■ Description of the task: Using the line that has "of the **Environment" as the starting point, print each line to the end of the material below word for word. Add no other lines.

::::::::::

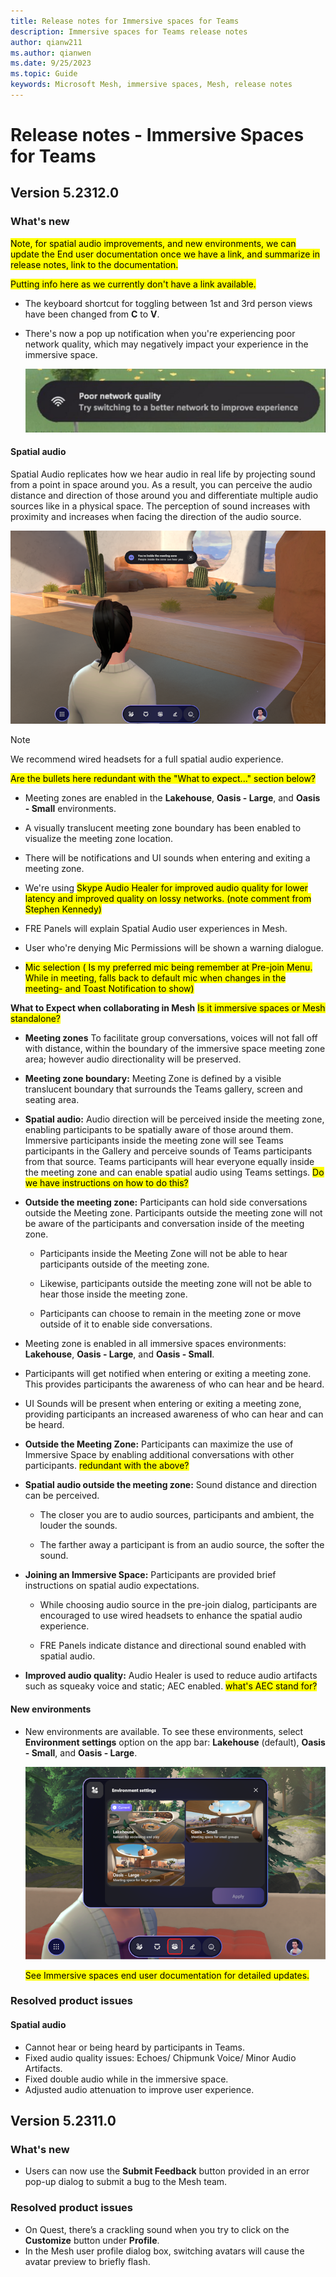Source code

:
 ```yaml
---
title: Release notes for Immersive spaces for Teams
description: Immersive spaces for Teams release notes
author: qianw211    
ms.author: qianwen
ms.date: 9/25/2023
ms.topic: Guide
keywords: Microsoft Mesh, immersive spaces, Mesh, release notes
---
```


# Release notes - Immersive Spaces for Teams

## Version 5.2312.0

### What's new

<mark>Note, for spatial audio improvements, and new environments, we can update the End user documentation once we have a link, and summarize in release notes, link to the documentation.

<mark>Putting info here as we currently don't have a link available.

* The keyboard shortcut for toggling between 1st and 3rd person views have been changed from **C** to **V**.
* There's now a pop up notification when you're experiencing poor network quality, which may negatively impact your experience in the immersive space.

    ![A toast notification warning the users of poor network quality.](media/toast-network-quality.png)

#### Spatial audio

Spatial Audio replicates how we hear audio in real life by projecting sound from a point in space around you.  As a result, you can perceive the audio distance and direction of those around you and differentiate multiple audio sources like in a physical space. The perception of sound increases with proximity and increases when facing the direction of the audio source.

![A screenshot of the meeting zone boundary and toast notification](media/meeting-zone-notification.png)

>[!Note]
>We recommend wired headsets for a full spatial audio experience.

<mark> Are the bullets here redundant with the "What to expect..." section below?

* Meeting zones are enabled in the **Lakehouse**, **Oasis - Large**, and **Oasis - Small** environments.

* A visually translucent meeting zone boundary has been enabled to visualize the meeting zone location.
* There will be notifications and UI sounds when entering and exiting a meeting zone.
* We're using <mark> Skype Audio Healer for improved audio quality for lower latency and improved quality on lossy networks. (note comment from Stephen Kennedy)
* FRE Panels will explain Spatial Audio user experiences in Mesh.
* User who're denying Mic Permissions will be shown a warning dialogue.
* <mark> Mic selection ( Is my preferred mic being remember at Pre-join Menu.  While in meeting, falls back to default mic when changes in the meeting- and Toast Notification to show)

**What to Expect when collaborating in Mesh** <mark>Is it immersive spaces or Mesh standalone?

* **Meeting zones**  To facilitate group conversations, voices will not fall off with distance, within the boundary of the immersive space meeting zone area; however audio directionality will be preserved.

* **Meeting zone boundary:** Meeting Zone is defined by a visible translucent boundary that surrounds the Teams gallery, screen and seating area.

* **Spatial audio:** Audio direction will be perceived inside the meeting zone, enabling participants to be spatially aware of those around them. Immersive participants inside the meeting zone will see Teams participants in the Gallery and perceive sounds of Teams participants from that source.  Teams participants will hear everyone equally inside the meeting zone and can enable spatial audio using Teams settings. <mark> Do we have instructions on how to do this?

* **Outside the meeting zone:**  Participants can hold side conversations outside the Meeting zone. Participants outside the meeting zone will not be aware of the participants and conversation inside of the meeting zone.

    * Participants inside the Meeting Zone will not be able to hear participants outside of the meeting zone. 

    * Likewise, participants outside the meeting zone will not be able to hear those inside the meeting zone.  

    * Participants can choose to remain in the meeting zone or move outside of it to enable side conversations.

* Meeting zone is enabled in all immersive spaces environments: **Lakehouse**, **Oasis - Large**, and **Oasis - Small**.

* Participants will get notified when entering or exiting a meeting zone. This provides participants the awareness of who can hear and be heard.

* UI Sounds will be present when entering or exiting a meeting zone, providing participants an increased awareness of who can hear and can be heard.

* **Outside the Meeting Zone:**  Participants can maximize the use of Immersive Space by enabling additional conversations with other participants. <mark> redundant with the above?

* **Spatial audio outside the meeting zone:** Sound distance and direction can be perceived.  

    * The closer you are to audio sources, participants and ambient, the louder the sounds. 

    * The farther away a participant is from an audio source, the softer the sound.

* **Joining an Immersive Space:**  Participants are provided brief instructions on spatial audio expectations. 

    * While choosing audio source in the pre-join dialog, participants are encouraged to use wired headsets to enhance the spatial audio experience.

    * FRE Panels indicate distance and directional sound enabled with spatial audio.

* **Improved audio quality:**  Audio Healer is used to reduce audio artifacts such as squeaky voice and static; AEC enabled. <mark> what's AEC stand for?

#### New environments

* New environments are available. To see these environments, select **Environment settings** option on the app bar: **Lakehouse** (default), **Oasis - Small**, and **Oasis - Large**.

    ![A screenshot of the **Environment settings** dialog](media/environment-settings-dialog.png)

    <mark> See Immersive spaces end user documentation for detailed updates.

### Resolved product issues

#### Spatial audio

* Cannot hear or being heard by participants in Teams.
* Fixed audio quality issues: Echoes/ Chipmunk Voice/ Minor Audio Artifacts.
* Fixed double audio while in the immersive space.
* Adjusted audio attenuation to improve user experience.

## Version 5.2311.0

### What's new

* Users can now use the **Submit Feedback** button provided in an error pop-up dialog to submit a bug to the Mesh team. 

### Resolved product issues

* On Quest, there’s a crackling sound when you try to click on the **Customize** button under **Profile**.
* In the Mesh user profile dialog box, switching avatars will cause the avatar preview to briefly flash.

::::::::::

■ Answer to this task:
    ![A screenshot of the **Environment settings** dialog](media/environment-settings-dialog.png)

    <mark> See Immersive spaces end user documentation for detailed updates.

### Resolved product issues

#### Spatial audio

* Cannot hear or being heard by participants in Teams.
* Fixed audio quality issues: Echoes/ Chipmunk Voice/ Minor Audio Artifacts.
* Fixed double audio while in the immersive space.
* Adjusted audio attenuation to improve user experience.

## Version 5.2311.0

### What's new

* Users can now use the **Submit Feedback** button provided in an error pop-up dialog to submit a bug to the Mesh team. 

### Resolved product issues

* On Quest, there’s a crackling sound when you try to click on the **Customize** button under **Profile**.
* In the Mesh user profile dialog box, switching avatars will cause the avatar preview to briefly flash.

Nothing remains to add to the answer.